NCIS, the show that I love but only watch upstairs in the bedroom, which means I never actually save it on the DVR thing so am only able to watch it when I find it playing on real-time TV, is wonderful, but it makes me cry. I’ve been watching it for a while and, because I only watch it when I find it, totally out of sequence and totally at random. And I’ve seen two characters get killed. And both times, even though I really haven’t spent a lot of time with these characters and haven’t seen their character developed in any sort of rational sequence and so really don’t know them very well at all, have made me absolutely cry like a little baby. Quietly so I can watch the show, but with snot dripping down my face because, dang it! They made Abby cry again! And me! And McGee is all sweet and Tony’s all angry and Gibbs is fierce and gonna avenge them. And I just want to sit with Abby and her farting stuffed hippopotamus and cry!
This is how I know it’s a good show.
When Justin and I were working our way through Buffy, we hit the episode called “The Body” and if you’re at all familiar with the show you know why I’m bringing it up. I bawled and bawled after that. Like, sat on the couch shaking while Justin whispered comforting things in my ear bawled my eyes out. And Whedon did that to me so many times–when Amber died, when Oz left, when Fred died, when Wash died in the movie, again and again and again.
Good TV. But rough on me.
I have no idea where I’m headed with this. Just that I got done with NCIS a few minutes ago and, after sniffing a few times, giving Justin a kiss and a hug, and poking at my computer a few minutes, I wanted to write about it.
It’s been an unpleasant couple of days. We’ve been sick. Not anything diagnosable or something we can medicate and just be done and over with, but this awful, lingering nastiness that just won’t shake. Justin’s eye infection came back with a vengeance and he’s seen both our ophthalmologist and his internist about it. They’re running more blood work to see what they can see, but until then, he’s putting in eye drops and wearing an eye patch when light gets too painful. And taking Advil to deal with the headaches. I’m eating cough drops and drinking tea trying to keep my voice and pull the cold out of my chest, so very tired most of the time. I don’t want to talk about Valentine’s Day.
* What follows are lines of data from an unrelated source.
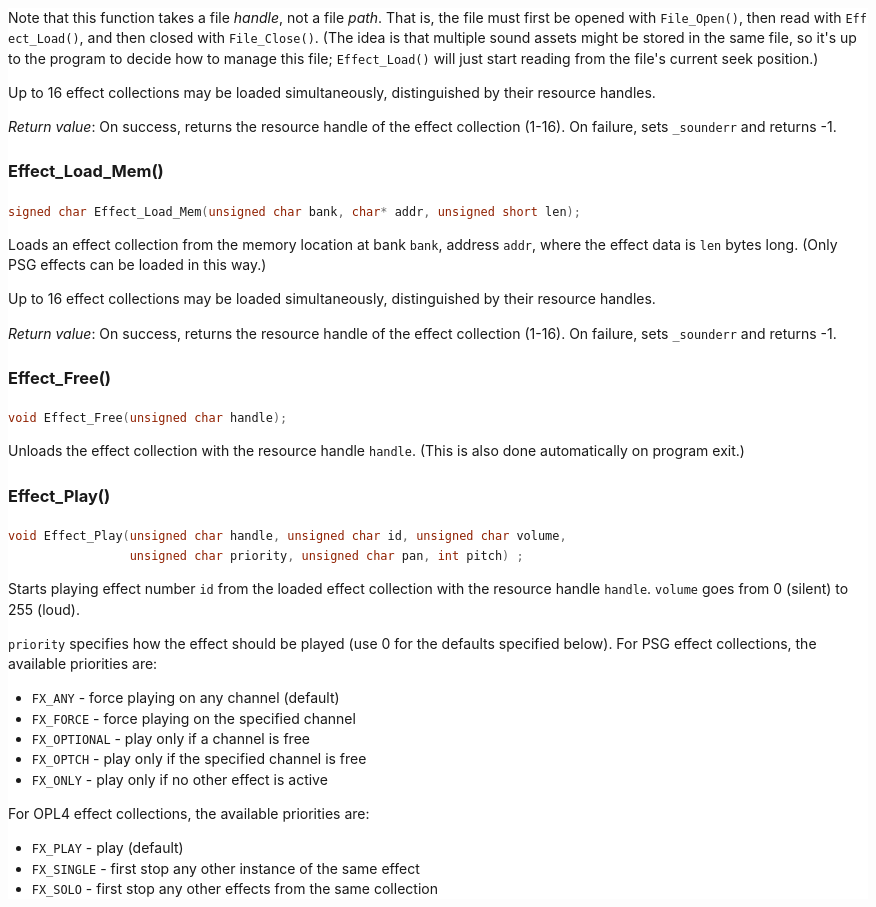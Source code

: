 Note that this function takes a file *handle*, not a file *path*. That is, the file must first be opened with `File_Open()`, then read with `Effect_Load()`, and then closed with `File_Close()`. (The idea is that multiple sound assets might be stored in the same file, so it's up to the program to decide how to manage this file; `Effect_Load()` will just start reading from the file's current seek position.)

Up to 16 effect collections may be loaded simultaneously, distinguished by their resource handles.

*Return value*: On success, returns the resource handle of the effect collection (1-16). On failure, sets `_sounderr` and returns -1.

### Effect_Load_Mem()

```c
signed char Effect_Load_Mem(unsigned char bank, char* addr, unsigned short len);
```

Loads an effect collection from the memory location at bank `bank`, address `addr`, where the effect data is `len` bytes long. (Only PSG effects can be loaded in this way.)

Up to 16 effect collections may be loaded simultaneously, distinguished by their resource handles.

*Return value*: On success, returns the resource handle of the effect collection (1-16). On failure, sets `_sounderr` and returns -1.

### Effect_Free()

```c
void Effect_Free(unsigned char handle);
```

Unloads the effect collection with the resource handle `handle`. (This is also done automatically on program exit.)

### Effect_Play()

```c
void Effect_Play(unsigned char handle, unsigned char id, unsigned char volume,
                 unsigned char priority, unsigned char pan, int pitch) ;
```

Starts playing effect number `id` from the loaded effect collection with the resource handle `handle`. `volume` goes from 0 (silent) to 255 (loud).

`priority` specifies how the effect should be played (use 0 for the defaults specified below). For PSG effect collections, the available priorities are:

* `FX_ANY` - force playing on any channel (default)
* `FX_FORCE` - force playing on the specified channel
* `FX_OPTIONAL` - play only if a channel is free
* `FX_OPTCH` - play only if the specified channel is free
* `FX_ONLY` - play only if no other effect is active

For OPL4 effect collections, the available priorities are:

* `FX_PLAY` - play (default)
* `FX_SINGLE` - first stop any other instance of the same effect
* `FX_SOLO` - first stop any other effects from the same collection
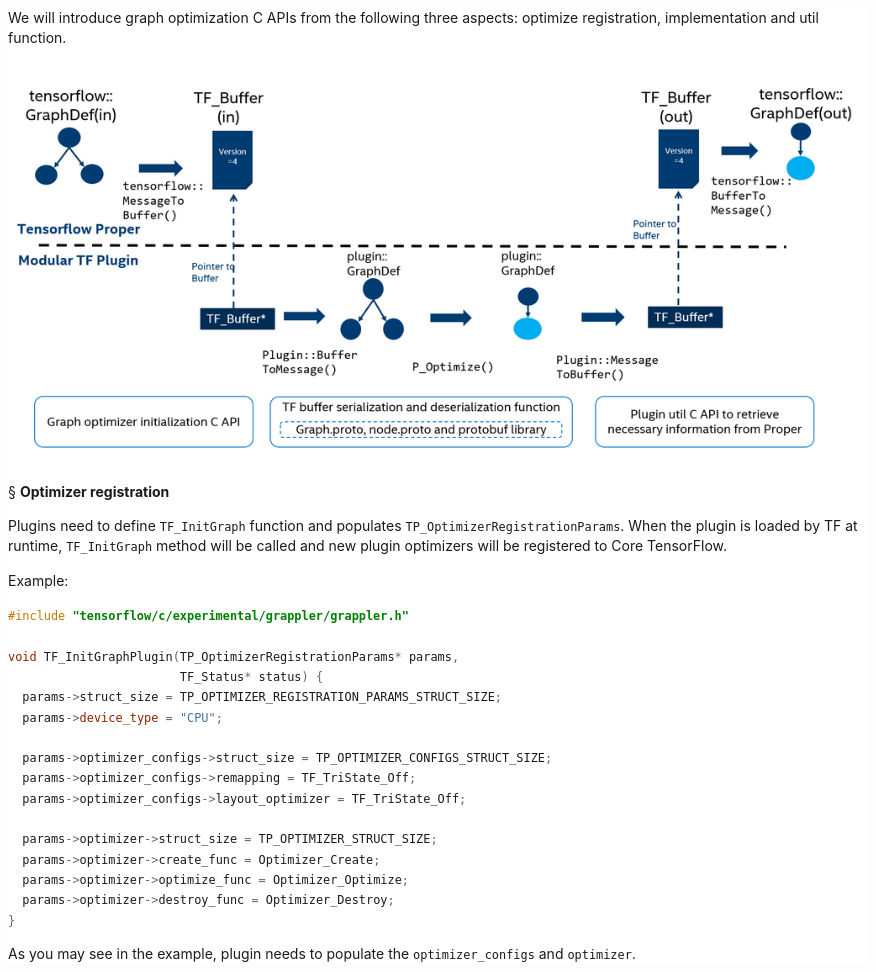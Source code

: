 We will introduce graph optimization C APIs from the following three aspects: optimize registration, implementation and util function.

<p align="center">
 <img src="flow.png" height="400"/>
</p>

§  **Optimizer registration**

Plugins need to define `TF_InitGraph` function and populates `TP_OptimizerRegistrationParams`.
When the plugin is loaded by TF at runtime, `TF_InitGraph` method will be called and new plugin optimizers will be registered to Core TensorFlow.

Example:
```c++
#include "tensorflow/c/experimental/grappler/grappler.h"

void TF_InitGraphPlugin(TP_OptimizerRegistrationParams* params,
                        TF_Status* status) {
  params->struct_size = TP_OPTIMIZER_REGISTRATION_PARAMS_STRUCT_SIZE;
  params->device_type = "CPU";

  params->optimizer_configs->struct_size = TP_OPTIMIZER_CONFIGS_STRUCT_SIZE;
  params->optimizer_configs->remapping = TF_TriState_Off;
  params->optimizer_configs->layout_optimizer = TF_TriState_Off;

  params->optimizer->struct_size = TP_OPTIMIZER_STRUCT_SIZE;
  params->optimizer->create_func = Optimizer_Create;
  params->optimizer->optimize_func = Optimizer_Optimize;
  params->optimizer->destroy_func = Optimizer_Destroy;
}
```

As you may see in the example, plugin needs to populate the `optimizer_configs` and `optimizer`.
Still, things aren’t too bad. Our insurance is fantastic. One of the prescriptions we picked up on Saturday didn’t even have a copay. We’re both still able to work. Justin can even work from home, which is great. My birthday is in a couple days and I’m completely avoiding the normal freak-out when I get all depressed and think that no one’s going to remember or care. Yeah, I do that. I’m pretty sure I mentioned it last year.
I took out my navel ring tonight. I looked at it while in the ladies room at work earlier today and realized that it was bleeding. Not from the piercing itself, which isn’t uncommon for me, but from a split in the skin behind the piercing. It’s migrated forward leaving a funky little trail behind it and that trail had split and was bleeding. It never really healed, though. The piercing itself has always oozed and been, frankly, a little gross. Kinda smelly. I showed it to Justin and we agreed that it was probably best if I just took it out. Let it heal up. Get it done again later on if I want.
So I took it out. Stiiiiiiinky! Wow, I didn’t expect it to smell like that. And then I soaked it little, peroxized it a little, put Neosporin on it. It feels really weird. I’ve had that little metal rod in my belly for how long now? Just over three year I think. Now it’s this hard little knot with little purple holes in my flabby, flabby belly. Too much? Sorry about that. But I miss it a little! It’s a good call, pulling it out and letting it heal up. But it’s a little sad. Gillian, Sara, and I all got those done and mine was the last one to come out. I can’t remember if Sara got her’s done again or not.
Anyway. I’m just in a weird mood, tired, not feeling great. And it’s about 10:00 so I’m going to go take my vitamin and curl up in bed with my book for a while before falling asleep with the light on. I’ll think of 5 Grace things in the morning. And I’ll catch up with ya’ll again in the sunshine of tomorrow.
Good night!
Sounds like you feel about as good as I do. Is it the time of year, or what? It’s all I can do to drag myself to the places I have to be and do the things I have to do. I think I’m burned out and need a vacation. But there is none on the horizon. Oh well, keep plodding, plodding, plodding….
I haven’t forgotten your birthday. I have notes to myself to get something in the mail today. Hopefully it will get there in time. If not, you know it is coming soon!
Love ya,
Mom
February is really bleak. But I’m also fighting off some bug that’s kicking me pretty hard. I’m actually considering going home from work because I’ve been feeling nausiated. I’m trying to hang in, but I really just don’t feel good today. I hope you’ve got glittering sunshine today, Mom! Love you!